Validity is preserved by interval addition on FlatBox (over ℝ).

theorem NN.MLTheory.CROWN.Graph.FlatBoxTheorems.valid_box_sub_real (B1 B2 : FlatBox ℝ) (h1 : B1.Valid) (h2 : B2.Valid) : (box_sub B1 B2).Valid

Validity is preserved by interval subtraction on FlatBox (over ℝ).

theorem NN.MLTheory.CROWN.Graph.FlatBoxTheorems.valid_box_relu_real (B : FlatBox ℝ) (hB : B.Valid) : (box_relu B).Valid

Validity is preserved by ReLU-IBP on FlatBox (over ℝ).

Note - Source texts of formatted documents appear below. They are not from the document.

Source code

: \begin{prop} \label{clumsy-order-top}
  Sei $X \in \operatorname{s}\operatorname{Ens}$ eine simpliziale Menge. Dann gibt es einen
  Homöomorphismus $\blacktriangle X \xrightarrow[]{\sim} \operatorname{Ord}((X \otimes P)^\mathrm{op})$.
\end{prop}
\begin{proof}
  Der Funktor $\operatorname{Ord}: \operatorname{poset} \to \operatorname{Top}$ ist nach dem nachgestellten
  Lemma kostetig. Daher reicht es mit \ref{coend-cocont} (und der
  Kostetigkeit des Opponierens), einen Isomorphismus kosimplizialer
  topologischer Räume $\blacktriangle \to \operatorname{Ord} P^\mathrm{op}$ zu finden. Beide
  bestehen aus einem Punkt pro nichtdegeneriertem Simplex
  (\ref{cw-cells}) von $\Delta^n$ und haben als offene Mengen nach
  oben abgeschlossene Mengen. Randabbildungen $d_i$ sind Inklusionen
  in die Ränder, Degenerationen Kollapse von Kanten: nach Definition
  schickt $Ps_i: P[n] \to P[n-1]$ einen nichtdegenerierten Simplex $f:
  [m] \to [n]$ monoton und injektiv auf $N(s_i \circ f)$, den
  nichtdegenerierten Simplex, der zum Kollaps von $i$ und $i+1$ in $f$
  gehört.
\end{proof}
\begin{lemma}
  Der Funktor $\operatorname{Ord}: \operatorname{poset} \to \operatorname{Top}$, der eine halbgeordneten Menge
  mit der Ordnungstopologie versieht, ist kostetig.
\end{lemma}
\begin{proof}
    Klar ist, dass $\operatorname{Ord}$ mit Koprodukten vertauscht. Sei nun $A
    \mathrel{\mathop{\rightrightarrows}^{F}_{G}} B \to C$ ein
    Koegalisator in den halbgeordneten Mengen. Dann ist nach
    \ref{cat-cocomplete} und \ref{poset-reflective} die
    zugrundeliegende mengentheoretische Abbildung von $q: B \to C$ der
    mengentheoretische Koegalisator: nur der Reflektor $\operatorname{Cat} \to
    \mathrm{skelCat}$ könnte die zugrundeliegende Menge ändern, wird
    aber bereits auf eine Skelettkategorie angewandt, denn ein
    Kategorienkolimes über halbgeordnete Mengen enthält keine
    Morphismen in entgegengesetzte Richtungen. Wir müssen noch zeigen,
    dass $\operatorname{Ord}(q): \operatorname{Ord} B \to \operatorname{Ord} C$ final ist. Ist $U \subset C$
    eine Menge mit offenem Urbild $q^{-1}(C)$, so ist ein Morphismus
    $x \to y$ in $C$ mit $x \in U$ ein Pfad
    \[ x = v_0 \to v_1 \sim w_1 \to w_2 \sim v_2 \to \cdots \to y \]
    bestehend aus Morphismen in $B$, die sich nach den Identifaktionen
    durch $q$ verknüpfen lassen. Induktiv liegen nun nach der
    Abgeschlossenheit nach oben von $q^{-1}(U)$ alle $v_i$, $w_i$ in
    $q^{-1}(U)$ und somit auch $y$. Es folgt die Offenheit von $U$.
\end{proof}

theorem NN.MLTheory.CROWN.Graph.Theorems.ibp_linear_valid_real {m n : ℕ} (W : Spec.Tensor ℝ (Spec.Shape.dim m (Spec.Shape.dim n Spec.Shape.scalar))) (xB : Box ℝ (Spec.Shape.dim n Spec.Shape.scalar)) (bB : Box ℝ (Spec.Shape.dim m Spec.Shape.scalar)) (hxB : xB.Valid) (hbB : bB.Valid) : (IBP.linear W xB bB).Valid

Validity of the IBP.linear transfer rule (over ℝ).

theorem NN.MLTheory.CROWN.Graph.Theorems.graph_ibp_linear_valid_real (id : ℕ) (ps : ParamStore ℝ) (Xin : FlatBox ℝ) (hXin : Xin.Valid) : match ibp_linear id ps Xin with | none => True | some Bout => Bout.Valid

Validity of the graph-level linear IBP rule (over ℝ), if the parameters are present.

theorem NN.MLTheory.CROWN.Graph.Theorems.graph_ibp_matmul_valid_real (id : ℕ) (ps : ParamStore ℝ) (Xin : FlatBox ℝ) (hXin : Xin.Valid) : match ibp_matmul id ps Xin with | none => True | some Bout => Bout.Valid

Validity of the graph-level matmul IBP rule (over ℝ), if the parameters are present.